Karović contó que parte de lo ocurrido le fue relatado por su esposa, Svetlana Grković, ya que perdió el conocimiento durante la emergencia. “Me dicen que me desmayé dos veces dentro del avión y que mi cara se hinchó y deformó brevemente debido a la presión, a la ráfaga de aire. Mi esposa me lo recuerda”, señaló.

Su abogado en Grecia, Vasilis Tsiaras, sostuvo que el pasajero sobrevivió por una combinación de circunstancias favorables. “Ljubisa estuvo al borde de la muerte. Cuando la cabina perdió presión, salió despedido por la ventana, de pecho para arriba, e inmediatamente perdió el conocimiento”, afirmó.
Además, agregó: “Iba en ese avión rumbo a Alemania para celebrar el cumpleaños de su hermano. En cambio, a 4500 metros de altura, acabó con la cabeza y el brazo derecho fuera del avión, que se desplazaba a más de 600 km/h. ¡Imagínense! Miró a la muerte y volvió”.

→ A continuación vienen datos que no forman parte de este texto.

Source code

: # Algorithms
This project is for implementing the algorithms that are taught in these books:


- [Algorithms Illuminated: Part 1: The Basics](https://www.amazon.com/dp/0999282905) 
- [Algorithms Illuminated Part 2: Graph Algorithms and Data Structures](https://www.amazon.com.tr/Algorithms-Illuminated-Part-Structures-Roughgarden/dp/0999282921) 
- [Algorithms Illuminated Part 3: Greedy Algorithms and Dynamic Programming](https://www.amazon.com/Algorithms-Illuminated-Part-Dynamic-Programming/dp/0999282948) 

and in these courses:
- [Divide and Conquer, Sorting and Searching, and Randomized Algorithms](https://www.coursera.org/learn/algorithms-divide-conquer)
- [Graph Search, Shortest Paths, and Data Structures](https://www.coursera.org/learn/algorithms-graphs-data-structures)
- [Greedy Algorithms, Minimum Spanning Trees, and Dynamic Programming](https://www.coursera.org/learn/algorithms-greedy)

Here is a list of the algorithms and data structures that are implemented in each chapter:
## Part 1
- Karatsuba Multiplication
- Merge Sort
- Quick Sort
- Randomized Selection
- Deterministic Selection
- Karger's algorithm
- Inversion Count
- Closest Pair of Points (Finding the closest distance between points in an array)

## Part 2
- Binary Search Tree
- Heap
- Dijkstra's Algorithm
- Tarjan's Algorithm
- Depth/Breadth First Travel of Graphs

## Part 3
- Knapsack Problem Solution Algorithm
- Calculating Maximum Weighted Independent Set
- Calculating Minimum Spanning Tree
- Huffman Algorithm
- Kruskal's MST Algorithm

El empresario, propietario de una fábrica de aluminio en Serbia y habituado a viajar por trabajo, reconoció que le cuesta imaginar volver a subir a un avión. Los médicos le indicaron que deberá utilizar un cuello ortopédico durante al menos seis semanas mientras evalúan si será necesaria una intervención quirúrgica.
“Hay imágenes que vuelven a mi mente, el ruido de la explosión, el caos, pero quiero recuperarme”, expresó durante su charla con el diario inglés. También cuestionó la respuesta recibida tras el episodio: “Y sí, también debería haber una compensación. No solo correos electrónicos centrados en reprogramar el vuelo”.
Al finalizar la entrevista, dejó un mensaje para otros pasajeros: “Asegúrense siempre de usar el cinturón de seguridad. No quiero que nadie sufra lo que me pasó a mí”.
Cómo ocurrió el incidente y el testimonio de la esposa del pasajero
El episodio ocurrió el 10 de julio, unos diez minutos después del despegue de un vuelo operado por Malta Air, filial de Ryanair, que viajaba desde Tesalónica hacia Memmingen. De acuerdo con los datos de seguimiento del vuelo, la aeronave descendió cerca de 2.700 metros luego de que se produjera el incidente.
En declaraciones a medios serbios y griegos, Grković describió el momento en que la ventanilla se desprendió y provocó la despresurización de la cabina. “La mitad de su cuerpo estaba fuera del avión”, afirmó al medio Nova.

Según precisó, su esposo permaneció “afuera hasta el pecho” durante aproximadamente dos minutos, mientras ella y otros pasajeros hacían fuerza para mantenerlo dentro de la aeronave. “Reaccioné de inmediato y le agarré las piernas”, recordó sobre los instantes en los que, junto a otros dos pasajeros, consiguió volver a introducirlo.
Según explicó, en un relato que coincidió con el de su pareja, Karović perdió el conocimiento en tres oportunidades durante el vuelo. “Cayeron las máscaras de oxígeno y se desató el caos”, recordó.
Una primera explicación de lo sucedido
Según comunicó el lunes Michael O’Leary, director ejecutivo de la aerolínea, la rotura de la ventaba se habría producido por “daños por objetos extraños” y no se debió a la antigüedad de la aeronave ni a su mantenimiento.
“Los primeros indicios sugieren que parece tratarse de un daño causado por un objeto extraño alojado en el motor durante el despegue en Salónica, pero no tenemos pruebas, no podemos afirmarlo con certeza”, declaró O’Leary a los analistas tras la presentación de los resultados de Ryanair para el trimestre de abril a junio.
Declaró además que la aeronave tenía 18 años y que su motor había sido revisado y reparado por completo en los últimos dos años. Añadió que se publicaría un borrador del informe sobre el incidente en unos 28 días.